## PROBLEM STATEMENT
Leave every picture out, and write out the remaining entries exactly.

Records contained in a dataset
== Segment start ==
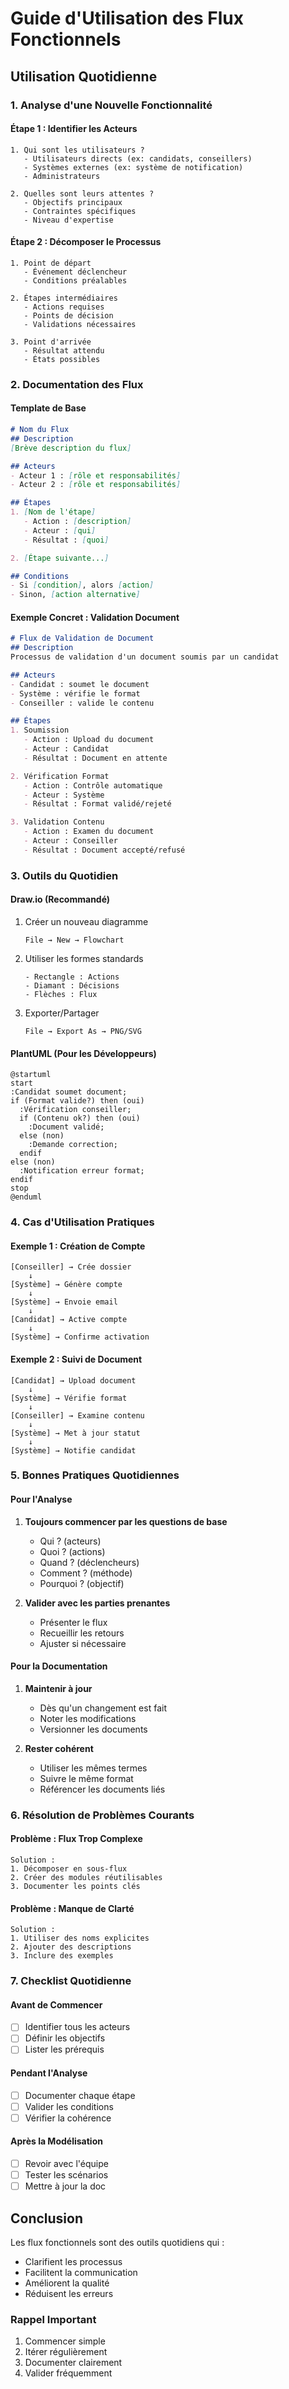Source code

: # Guide d'Utilisation des Flux Fonctionnels

## Utilisation Quotidienne

### 1. Analyse d'une Nouvelle Fonctionnalité

#### Étape 1 : Identifier les Acteurs
```
1. Qui sont les utilisateurs ?
   - Utilisateurs directs (ex: candidats, conseillers)
   - Systèmes externes (ex: système de notification)
   - Administrateurs

2. Quelles sont leurs attentes ?
   - Objectifs principaux
   - Contraintes spécifiques
   - Niveau d'expertise
```

#### Étape 2 : Décomposer le Processus
```
1. Point de départ
   - Événement déclencheur
   - Conditions préalables

2. Étapes intermédiaires
   - Actions requises
   - Points de décision
   - Validations nécessaires

3. Point d'arrivée
   - Résultat attendu
   - États possibles
```

### 2. Documentation des Flux

#### Template de Base
```markdown
# Nom du Flux
## Description
[Brève description du flux]

## Acteurs
- Acteur 1 : [rôle et responsabilités]
- Acteur 2 : [rôle et responsabilités]

## Étapes
1. [Nom de l'étape]
   - Action : [description]
   - Acteur : [qui]
   - Résultat : [quoi]

2. [Étape suivante...]

## Conditions
- Si [condition], alors [action]
- Sinon, [action alternative]
```

#### Exemple Concret : Validation Document
```markdown
# Flux de Validation de Document
## Description
Processus de validation d'un document soumis par un candidat

## Acteurs
- Candidat : soumet le document
- Système : vérifie le format
- Conseiller : valide le contenu

## Étapes
1. Soumission
   - Action : Upload du document
   - Acteur : Candidat
   - Résultat : Document en attente

2. Vérification Format
   - Action : Contrôle automatique
   - Acteur : Système
   - Résultat : Format validé/rejeté

3. Validation Contenu
   - Action : Examen du document
   - Acteur : Conseiller
   - Résultat : Document accepté/refusé
```

### 3. Outils du Quotidien

#### Draw.io (Recommandé)
1. Créer un nouveau diagramme
   ```
   File → New → Flowchart
   ```

2. Utiliser les formes standards
   ```
   - Rectangle : Actions
   - Diamant : Décisions
   - Flèches : Flux
   ```

3. Exporter/Partager
   ```
   File → Export As → PNG/SVG
   ```

#### PlantUML (Pour les Développeurs)
```plantuml
@startuml
start
:Candidat soumet document;
if (Format valide?) then (oui)
  :Vérification conseiller;
  if (Contenu ok?) then (oui)
    :Document validé;
  else (non)
    :Demande correction;
  endif
else (non)
  :Notification erreur format;
endif
stop
@enduml
```

### 4. Cas d'Utilisation Pratiques

#### Exemple 1 : Création de Compte
```
[Conseiller] → Crée dossier
    ↓
[Système] → Génère compte
    ↓
[Système] → Envoie email
    ↓
[Candidat] → Active compte
    ↓
[Système] → Confirme activation
```

#### Exemple 2 : Suivi de Document
```
[Candidat] → Upload document
    ↓
[Système] → Vérifie format
    ↓
[Conseiller] → Examine contenu
    ↓
[Système] → Met à jour statut
    ↓
[Système] → Notifie candidat
```

### 5. Bonnes Pratiques Quotidiennes

#### Pour l'Analyse
1. **Toujours commencer par les questions de base**
   - Qui ? (acteurs)
   - Quoi ? (actions)
   - Quand ? (déclencheurs)
   - Comment ? (méthode)
   - Pourquoi ? (objectif)

2. **Valider avec les parties prenantes**
   - Présenter le flux
   - Recueillir les retours
   - Ajuster si nécessaire

#### Pour la Documentation
1. **Maintenir à jour**
   - Dès qu'un changement est fait
   - Noter les modifications
   - Versionner les documents

2. **Rester cohérent**
   - Utiliser les mêmes termes
   - Suivre le même format
   - Référencer les documents liés

### 6. Résolution de Problèmes Courants

#### Problème : Flux Trop Complexe
```
Solution :
1. Décomposer en sous-flux
2. Créer des modules réutilisables
3. Documenter les points clés
```

#### Problème : Manque de Clarté
```
Solution :
1. Utiliser des noms explicites
2. Ajouter des descriptions
3. Inclure des exemples
```

### 7. Checklist Quotidienne

#### Avant de Commencer
- [ ] Identifier tous les acteurs
- [ ] Définir les objectifs
- [ ] Lister les prérequis

#### Pendant l'Analyse
- [ ] Documenter chaque étape
- [ ] Valider les conditions
- [ ] Vérifier la cohérence

#### Après la Modélisation
- [ ] Revoir avec l'équipe
- [ ] Tester les scénarios
- [ ] Mettre à jour la doc

## Conclusion

Les flux fonctionnels sont des outils quotidiens qui :
- Clarifient les processus
- Facilitent la communication
- Améliorent la qualité
- Réduisent les erreurs

### Rappel Important
1. Commencer simple
2. Itérer régulièrement
3. Documenter clairement
4. Valider fréquemment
== Segment end ==
## TASK RESULT
Source code

: # Guide d'Utilisation des Flux Fonctionnels

## Utilisation Quotidienne

### 1. Analyse d'une Nouvelle Fonctionnalité

#### Étape 1 : Identifier les Acteurs
```
1. Qui sont les utilisateurs ?
   - Utilisateurs directs (ex: candidats, conseillers)
   - Systèmes externes (ex: système de notification)
   - Administrateurs

2. Quelles sont leurs attentes ?
   - Objectifs principaux
   - Contraintes spécifiques
   - Niveau d'expertise
```

#### Étape 2 : Décomposer le Processus
```
1. Point de départ
   - Événement déclencheur
   - Conditions préalables

2. Étapes intermédiaires
   - Actions requises
   - Points de décision
   - Validations nécessaires

3. Point d'arrivée
   - Résultat attendu
   - États possibles
```

### 2. Documentation des Flux

#### Template de Base
```markdown
# Nom du Flux
## Description
[Brève description du flux]

## Acteurs
- Acteur 1 : [rôle et responsabilités]
- Acteur 2 : [rôle et responsabilités]

## Étapes
1. [Nom de l'étape]
   - Action : [description]
   - Acteur : [qui]
   - Résultat : [quoi]

2. [Étape suivante...]

## Conditions
- Si [condition], alors [action]
- Sinon, [action alternative]
```

#### Exemple Concret : Validation Document
```markdown
# Flux de Validation de Document
## Description
Processus de validation d'un document soumis par un candidat

## Acteurs
- Candidat : soumet le document
- Système : vérifie le format
- Conseiller : valide le contenu

## Étapes
1. Soumission
   - Action : Upload du document
   - Acteur : Candidat
   - Résultat : Document en attente

2. Vérification Format
   - Action : Contrôle automatique
   - Acteur : Système
   - Résultat : Format validé/rejeté

3. Validation Contenu
   - Action : Examen du document
   - Acteur : Conseiller
   - Résultat : Document accepté/refusé
```

### 3. Outils du Quotidien

#### Draw.io (Recommandé)
1. Créer un nouveau diagramme
   ```
   File → New → Flowchart
   ```

2. Utiliser les formes standards
   ```
   - Rectangle : Actions
   - Diamant : Décisions
   - Flèches : Flux
   ```

3. Exporter/Partager
   ```
   File → Export As → PNG/SVG
   ```

#### PlantUML (Pour les Développeurs)
```plantuml
@startuml
start
:Candidat soumet document;
if (Format valide?) then (oui)
  :Vérification conseiller;
  if (Contenu ok?) then (oui)
    :Document validé;
  else (non)
    :Demande correction;
  endif
else (non)
  :Notification erreur format;
endif
stop
@enduml
```

### 4. Cas d'Utilisation Pratiques

#### Exemple 1 : Création de Compte
```
[Conseiller] → Crée dossier
    ↓
[Système] → Génère compte
    ↓
[Système] → Envoie email
    ↓
[Candidat] → Active compte
    ↓
[Système] → Confirme activation
```

#### Exemple 2 : Suivi de Document
```
[Candidat] → Upload document
    ↓
[Système] → Vérifie format
    ↓
[Conseiller] → Examine contenu
    ↓
[Système] → Met à jour statut
    ↓
[Système] → Notifie candidat
```

### 5. Bonnes Pratiques Quotidiennes

#### Pour l'Analyse
1. **Toujours commencer par les questions de base**
   - Qui ? (acteurs)
   - Quoi ? (actions)
   - Quand ? (déclencheurs)
   - Comment ? (méthode)
   - Pourquoi ? (objectif)

2. **Valider avec les parties prenantes**
   - Présenter le flux
   - Recueillir les retours
   - Ajuster si nécessaire

#### Pour la Documentation
1. **Maintenir à jour**
   - Dès qu'un changement est fait
   - Noter les modifications
   - Versionner les documents

2. **Rester cohérent**
   - Utiliser les mêmes termes
   - Suivre le même format
   - Référencer les documents liés

### 6. Résolution de Problèmes Courants

#### Problème : Flux Trop Complexe
```
Solution :
1. Décomposer en sous-flux
2. Créer des modules réutilisables
3. Documenter les points clés
```

#### Problème : Manque de Clarté
```
Solution :
1. Utiliser des noms explicites
2. Ajouter des descriptions
3. Inclure des exemples
```

### 7. Checklist Quotidienne

#### Avant de Commencer
- [ ] Identifier tous les acteurs
- [ ] Définir les objectifs
- [ ] Lister les prérequis

#### Pendant l'Analyse
- [ ] Documenter chaque étape
- [ ] Valider les conditions
- [ ] Vérifier la cohérence

#### Après la Modélisation
- [ ] Revoir avec l'équipe
- [ ] Tester les scénarios
- [ ] Mettre à jour la doc

## Conclusion

Les flux fonctionnels sont des outils quotidiens qui :
- Clarifient les processus
- Facilitent la communication
- Améliorent la qualité
- Réduisent les erreurs

### Rappel Important
1. Commencer simple
2. Itérer régulièrement
3. Documenter clairement
4. Valider fréquemment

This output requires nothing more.